En raison du vieillissement des personnes, souvent atteintes de plusieurs maladies et des exigences plus élevées que requièrent leurs soins, on assiste à une hausse de la demande en matière de quantité et de qualité de soin, selon l'ASPS qui s'appuye sur une étude qu'elle a demandée au professeur de l'Université de Bâle Stefan Fedler.

L'augmentation interviendra en particulier dans le domaine des soins stationnaires. Les dépenses annuelles, qui s'élèvent à 10,9 milliards, seront multipliées pratiquement par trois d'ici 2035 pour atteindre 30,2 milliards de francs, annonce vendredi l'ASPS.

La hausse des coûts sera plus forte dans les soins ambulatoires stationnaires que dans les soins à domicile, selon l'étude du professeur Felder, qui relève également des différences entre les cantons. Bâle-Ville a la plus faible croissance (+100%), Nidwald la plus élevée (+240%).

Subventions critiquées

L'expert relève des barrières "manifestement hautes" à l'entrée du marché de la santé. Une majorité des soins ambulatoires sont fournis par des services publics de soins à domicile. Les acteurs privés ne couvrent eux que près de 11%.

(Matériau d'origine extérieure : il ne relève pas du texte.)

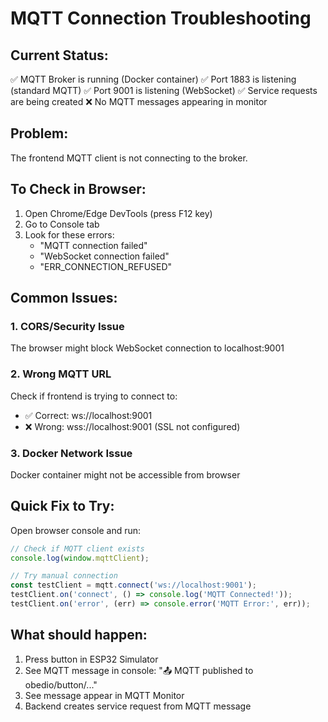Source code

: # MQTT Connection Troubleshooting

## Current Status:
✅ MQTT Broker is running (Docker container)
✅ Port 1883 is listening (standard MQTT)
✅ Port 9001 is listening (WebSocket)
✅ Service requests are being created
❌ No MQTT messages appearing in monitor

## Problem:
The frontend MQTT client is not connecting to the broker.

## To Check in Browser:
1. Open Chrome/Edge DevTools (press F12 key)
2. Go to Console tab
3. Look for these errors:
   - "MQTT connection failed"
   - "WebSocket connection failed"
   - "ERR_CONNECTION_REFUSED"

## Common Issues:

### 1. CORS/Security Issue
The browser might block WebSocket connection to localhost:9001

### 2. Wrong MQTT URL
Check if frontend is trying to connect to:
- ✅ Correct: ws://localhost:9001
- ❌ Wrong: wss://localhost:9001 (SSL not configured)

### 3. Docker Network Issue
Docker container might not be accessible from browser

## Quick Fix to Try:

Open browser console and run:
```javascript
// Check if MQTT client exists
console.log(window.mqttClient);

// Try manual connection
const testClient = mqtt.connect('ws://localhost:9001');
testClient.on('connect', () => console.log('MQTT Connected!'));
testClient.on('error', (err) => console.error('MQTT Error:', err));
```

## What should happen:
1. Press button in ESP32 Simulator
2. See MQTT message in console: "📤 MQTT published to obedio/button/..."
3. See message appear in MQTT Monitor
4. Backend creates service request from MQTT message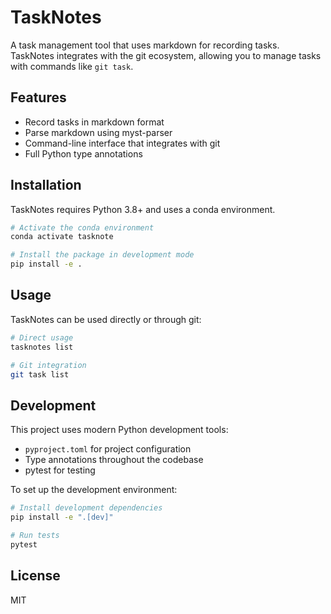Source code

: # TaskNotes

A task management tool that uses markdown for recording tasks. TaskNotes integrates with the git ecosystem, allowing you to manage tasks with commands like `git task`.

## Features

- Record tasks in markdown format
- Parse markdown using myst-parser
- Command-line interface that integrates with git
- Full Python type annotations

## Installation

TaskNotes requires Python 3.8+ and uses a conda environment.

```bash
# Activate the conda environment
conda activate tasknote

# Install the package in development mode
pip install -e .
```

## Usage

TaskNotes can be used directly or through git:

```bash
# Direct usage
tasknotes list

# Git integration
git task list
```

## Development

This project uses modern Python development tools:

- `pyproject.toml` for project configuration
- Type annotations throughout the codebase
- pytest for testing

To set up the development environment:

```bash
# Install development dependencies
pip install -e ".[dev]"

# Run tests
pytest
```

## License

MIT
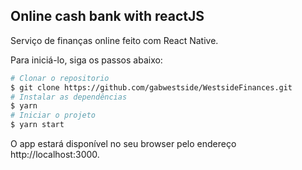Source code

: ## Online cash bank with reactJS
Serviço de finanças online feito com React Native.

Para iniciá-lo, siga os passos abaixo:
```bash
# Clonar o repositorio
$ git clone https://github.com/gabwestside/WestsideFinances.git
# Instalar as dependências
$ yarn
# Iniciar o projeto
$ yarn start
```
O app estará disponível no seu browser pelo endereço http://localhost:3000.
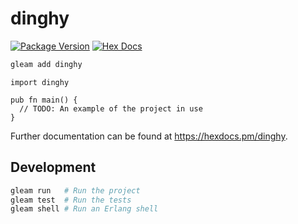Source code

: # dinghy

[![Package Version](https://img.shields.io/hexpm/v/dinghy)](https://hex.pm/packages/dinghy)
[![Hex Docs](https://img.shields.io/badge/hex-docs-ffaff3)](https://hexdocs.pm/dinghy/)

```sh
gleam add dinghy
```
```gleam
import dinghy

pub fn main() {
  // TODO: An example of the project in use
}
```

Further documentation can be found at <https://hexdocs.pm/dinghy>.

## Development

```sh
gleam run   # Run the project
gleam test  # Run the tests
gleam shell # Run an Erlang shell
```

Par ailleurs, le secteur public étant subventionné, les acteurs du privé gagnent près de deux fois moins que ceux du public pour les mêmes types de soins fournis. L'étude qualifie cette différence de "discrimination manifeste" et préconise de subventionner aucune institution. Privé et public à égalité, le marché deviendrait ainsi plus concurrentiel et attractif, souligne l'ASPS.

Cette demande d'égalité entre les organisations publiques et privées n'est pas nouvelle. Son président et conseiller national Rudolf Joder (UDC/BE) était intervenu dans ce sens en 2013 auprès du Conseil fédéral et de la Conférence suisse des directeurs cantonaux de la santé.